Scan the lines below; pull out those with "marimo".

═══ Dataset

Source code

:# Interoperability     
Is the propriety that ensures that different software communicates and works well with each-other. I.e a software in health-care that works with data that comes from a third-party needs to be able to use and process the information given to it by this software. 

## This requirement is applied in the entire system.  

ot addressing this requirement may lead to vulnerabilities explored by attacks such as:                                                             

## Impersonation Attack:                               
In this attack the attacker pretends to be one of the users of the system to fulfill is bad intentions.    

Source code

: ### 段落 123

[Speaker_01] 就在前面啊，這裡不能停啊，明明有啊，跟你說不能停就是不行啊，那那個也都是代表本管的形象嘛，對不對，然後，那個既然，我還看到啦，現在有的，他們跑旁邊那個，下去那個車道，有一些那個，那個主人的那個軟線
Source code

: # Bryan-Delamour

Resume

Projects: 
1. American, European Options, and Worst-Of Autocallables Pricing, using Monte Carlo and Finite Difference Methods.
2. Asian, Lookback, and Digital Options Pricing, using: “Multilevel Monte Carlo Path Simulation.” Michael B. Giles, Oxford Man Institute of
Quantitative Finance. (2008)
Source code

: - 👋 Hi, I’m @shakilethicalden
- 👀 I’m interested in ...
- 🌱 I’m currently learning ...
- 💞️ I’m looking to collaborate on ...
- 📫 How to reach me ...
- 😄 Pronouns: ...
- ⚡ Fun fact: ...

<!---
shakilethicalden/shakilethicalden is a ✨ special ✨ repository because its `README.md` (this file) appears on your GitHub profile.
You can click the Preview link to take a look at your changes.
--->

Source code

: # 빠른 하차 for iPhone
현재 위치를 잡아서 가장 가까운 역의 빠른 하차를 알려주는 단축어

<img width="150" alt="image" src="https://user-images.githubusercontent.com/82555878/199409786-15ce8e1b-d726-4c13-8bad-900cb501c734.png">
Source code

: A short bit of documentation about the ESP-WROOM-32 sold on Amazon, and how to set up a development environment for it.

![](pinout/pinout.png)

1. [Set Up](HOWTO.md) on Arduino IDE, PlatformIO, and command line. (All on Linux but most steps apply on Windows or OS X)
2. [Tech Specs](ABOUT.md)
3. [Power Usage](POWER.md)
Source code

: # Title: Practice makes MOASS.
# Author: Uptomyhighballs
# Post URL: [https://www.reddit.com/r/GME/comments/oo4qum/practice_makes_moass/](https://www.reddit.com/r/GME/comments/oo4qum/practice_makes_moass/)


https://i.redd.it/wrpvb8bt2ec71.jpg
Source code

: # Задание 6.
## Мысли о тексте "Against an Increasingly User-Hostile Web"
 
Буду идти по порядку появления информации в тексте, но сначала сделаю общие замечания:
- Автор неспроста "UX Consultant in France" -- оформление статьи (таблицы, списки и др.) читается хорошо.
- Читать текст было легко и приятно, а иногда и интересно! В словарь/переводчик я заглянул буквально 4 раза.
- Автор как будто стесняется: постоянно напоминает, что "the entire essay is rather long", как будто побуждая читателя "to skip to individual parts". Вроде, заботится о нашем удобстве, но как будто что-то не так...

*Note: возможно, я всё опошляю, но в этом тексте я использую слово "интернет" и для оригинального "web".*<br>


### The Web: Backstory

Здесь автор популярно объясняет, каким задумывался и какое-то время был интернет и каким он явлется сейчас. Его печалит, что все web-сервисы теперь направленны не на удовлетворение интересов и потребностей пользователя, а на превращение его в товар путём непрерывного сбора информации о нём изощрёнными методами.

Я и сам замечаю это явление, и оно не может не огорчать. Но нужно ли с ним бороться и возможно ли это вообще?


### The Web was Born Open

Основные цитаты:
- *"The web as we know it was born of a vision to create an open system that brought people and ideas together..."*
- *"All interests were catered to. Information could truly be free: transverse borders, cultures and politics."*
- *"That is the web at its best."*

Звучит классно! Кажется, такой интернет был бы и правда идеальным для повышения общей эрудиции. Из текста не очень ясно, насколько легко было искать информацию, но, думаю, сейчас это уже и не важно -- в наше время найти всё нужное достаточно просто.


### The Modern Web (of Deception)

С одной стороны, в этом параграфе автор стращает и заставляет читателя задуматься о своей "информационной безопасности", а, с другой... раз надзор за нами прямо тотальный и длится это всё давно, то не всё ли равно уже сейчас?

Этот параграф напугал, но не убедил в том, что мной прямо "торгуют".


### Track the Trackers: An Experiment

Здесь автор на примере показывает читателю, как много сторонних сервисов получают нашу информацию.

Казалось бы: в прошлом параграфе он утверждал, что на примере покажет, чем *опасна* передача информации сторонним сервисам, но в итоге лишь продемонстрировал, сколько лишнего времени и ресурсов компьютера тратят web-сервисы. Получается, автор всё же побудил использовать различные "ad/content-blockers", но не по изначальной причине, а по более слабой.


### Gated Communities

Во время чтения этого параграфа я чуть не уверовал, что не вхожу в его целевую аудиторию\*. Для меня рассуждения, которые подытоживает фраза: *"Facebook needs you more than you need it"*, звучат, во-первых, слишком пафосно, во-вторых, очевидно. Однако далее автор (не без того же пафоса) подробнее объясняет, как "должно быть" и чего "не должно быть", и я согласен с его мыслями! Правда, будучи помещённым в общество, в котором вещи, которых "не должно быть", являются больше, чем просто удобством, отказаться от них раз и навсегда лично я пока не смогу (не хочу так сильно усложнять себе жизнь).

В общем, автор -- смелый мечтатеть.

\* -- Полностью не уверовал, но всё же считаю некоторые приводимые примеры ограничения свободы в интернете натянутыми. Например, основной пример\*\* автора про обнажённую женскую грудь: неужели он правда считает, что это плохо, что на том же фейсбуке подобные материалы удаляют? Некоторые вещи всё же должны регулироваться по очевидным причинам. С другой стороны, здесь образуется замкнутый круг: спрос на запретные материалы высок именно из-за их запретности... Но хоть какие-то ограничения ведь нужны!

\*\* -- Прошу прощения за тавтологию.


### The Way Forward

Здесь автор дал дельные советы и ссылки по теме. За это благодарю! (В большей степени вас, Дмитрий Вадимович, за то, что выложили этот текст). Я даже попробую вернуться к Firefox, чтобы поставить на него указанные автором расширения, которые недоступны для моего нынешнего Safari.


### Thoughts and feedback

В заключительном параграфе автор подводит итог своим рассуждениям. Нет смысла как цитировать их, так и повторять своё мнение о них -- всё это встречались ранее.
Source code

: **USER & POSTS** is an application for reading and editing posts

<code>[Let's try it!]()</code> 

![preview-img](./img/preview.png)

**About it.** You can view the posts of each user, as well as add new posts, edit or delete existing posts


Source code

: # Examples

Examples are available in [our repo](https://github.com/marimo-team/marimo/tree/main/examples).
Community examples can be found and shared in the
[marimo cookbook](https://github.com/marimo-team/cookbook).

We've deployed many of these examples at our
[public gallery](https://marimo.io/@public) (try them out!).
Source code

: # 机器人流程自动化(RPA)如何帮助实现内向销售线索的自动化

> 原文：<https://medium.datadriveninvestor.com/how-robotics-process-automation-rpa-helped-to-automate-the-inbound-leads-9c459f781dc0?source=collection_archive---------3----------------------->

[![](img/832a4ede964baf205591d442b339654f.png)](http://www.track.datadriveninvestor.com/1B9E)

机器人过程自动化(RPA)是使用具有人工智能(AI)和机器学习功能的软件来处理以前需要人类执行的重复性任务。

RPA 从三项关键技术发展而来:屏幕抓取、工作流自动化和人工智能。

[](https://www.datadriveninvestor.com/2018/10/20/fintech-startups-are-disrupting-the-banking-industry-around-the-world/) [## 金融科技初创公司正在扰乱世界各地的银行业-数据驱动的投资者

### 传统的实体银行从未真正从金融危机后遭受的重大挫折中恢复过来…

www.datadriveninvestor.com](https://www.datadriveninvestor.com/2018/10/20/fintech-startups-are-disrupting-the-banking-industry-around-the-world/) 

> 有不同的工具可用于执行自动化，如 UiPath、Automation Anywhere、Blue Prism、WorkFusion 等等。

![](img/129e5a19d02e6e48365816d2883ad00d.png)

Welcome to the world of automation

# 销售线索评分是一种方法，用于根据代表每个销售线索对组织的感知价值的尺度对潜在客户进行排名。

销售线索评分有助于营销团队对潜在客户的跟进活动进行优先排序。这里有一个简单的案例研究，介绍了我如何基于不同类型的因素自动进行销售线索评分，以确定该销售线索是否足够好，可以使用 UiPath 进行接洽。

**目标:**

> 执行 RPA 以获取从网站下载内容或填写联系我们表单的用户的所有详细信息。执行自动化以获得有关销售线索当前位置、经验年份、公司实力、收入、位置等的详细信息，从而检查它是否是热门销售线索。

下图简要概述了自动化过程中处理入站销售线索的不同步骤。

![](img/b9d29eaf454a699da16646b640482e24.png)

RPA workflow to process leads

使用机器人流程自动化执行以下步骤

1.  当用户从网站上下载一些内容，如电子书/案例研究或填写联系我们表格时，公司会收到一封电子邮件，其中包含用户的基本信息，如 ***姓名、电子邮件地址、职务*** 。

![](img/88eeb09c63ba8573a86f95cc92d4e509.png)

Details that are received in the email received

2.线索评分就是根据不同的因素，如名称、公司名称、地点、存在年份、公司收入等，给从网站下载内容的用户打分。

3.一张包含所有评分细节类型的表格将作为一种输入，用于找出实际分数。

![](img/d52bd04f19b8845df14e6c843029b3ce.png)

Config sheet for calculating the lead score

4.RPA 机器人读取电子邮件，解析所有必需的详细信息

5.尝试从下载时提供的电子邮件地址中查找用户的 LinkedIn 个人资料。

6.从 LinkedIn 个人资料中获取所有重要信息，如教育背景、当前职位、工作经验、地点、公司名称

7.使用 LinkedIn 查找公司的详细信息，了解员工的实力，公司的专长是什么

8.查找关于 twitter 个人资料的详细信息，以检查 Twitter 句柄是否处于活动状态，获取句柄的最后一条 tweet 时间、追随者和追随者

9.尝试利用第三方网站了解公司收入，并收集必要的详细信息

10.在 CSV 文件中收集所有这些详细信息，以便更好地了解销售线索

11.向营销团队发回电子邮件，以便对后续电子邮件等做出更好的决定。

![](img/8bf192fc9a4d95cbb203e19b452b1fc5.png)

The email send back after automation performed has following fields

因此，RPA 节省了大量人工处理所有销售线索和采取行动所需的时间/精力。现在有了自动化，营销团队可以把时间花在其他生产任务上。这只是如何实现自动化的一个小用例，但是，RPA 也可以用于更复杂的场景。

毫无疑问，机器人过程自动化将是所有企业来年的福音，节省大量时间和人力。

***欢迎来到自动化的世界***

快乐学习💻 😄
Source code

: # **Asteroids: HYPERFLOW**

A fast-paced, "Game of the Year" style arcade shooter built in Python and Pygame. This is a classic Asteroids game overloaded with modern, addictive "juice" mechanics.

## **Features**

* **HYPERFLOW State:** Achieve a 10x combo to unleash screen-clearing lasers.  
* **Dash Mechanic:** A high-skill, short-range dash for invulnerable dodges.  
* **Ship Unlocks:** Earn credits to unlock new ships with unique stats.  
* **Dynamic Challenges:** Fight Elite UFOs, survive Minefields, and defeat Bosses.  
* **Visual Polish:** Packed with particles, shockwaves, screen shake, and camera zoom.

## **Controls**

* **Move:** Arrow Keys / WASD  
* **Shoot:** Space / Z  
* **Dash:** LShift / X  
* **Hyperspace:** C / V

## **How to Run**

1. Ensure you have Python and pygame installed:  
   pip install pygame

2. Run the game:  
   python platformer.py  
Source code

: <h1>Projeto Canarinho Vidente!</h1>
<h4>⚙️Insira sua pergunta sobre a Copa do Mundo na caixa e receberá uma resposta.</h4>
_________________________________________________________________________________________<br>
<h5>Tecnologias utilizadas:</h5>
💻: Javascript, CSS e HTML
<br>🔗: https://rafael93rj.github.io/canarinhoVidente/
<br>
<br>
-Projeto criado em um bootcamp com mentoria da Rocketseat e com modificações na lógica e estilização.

══════

**Task solution:**
Examples are available in [our repo](https://github.com/marimo-team/marimo/tree/main/examples).
[marimo cookbook](https://github.com/marimo-team/cookbook).
[public gallery](https://marimo.io/@public) (try them out!).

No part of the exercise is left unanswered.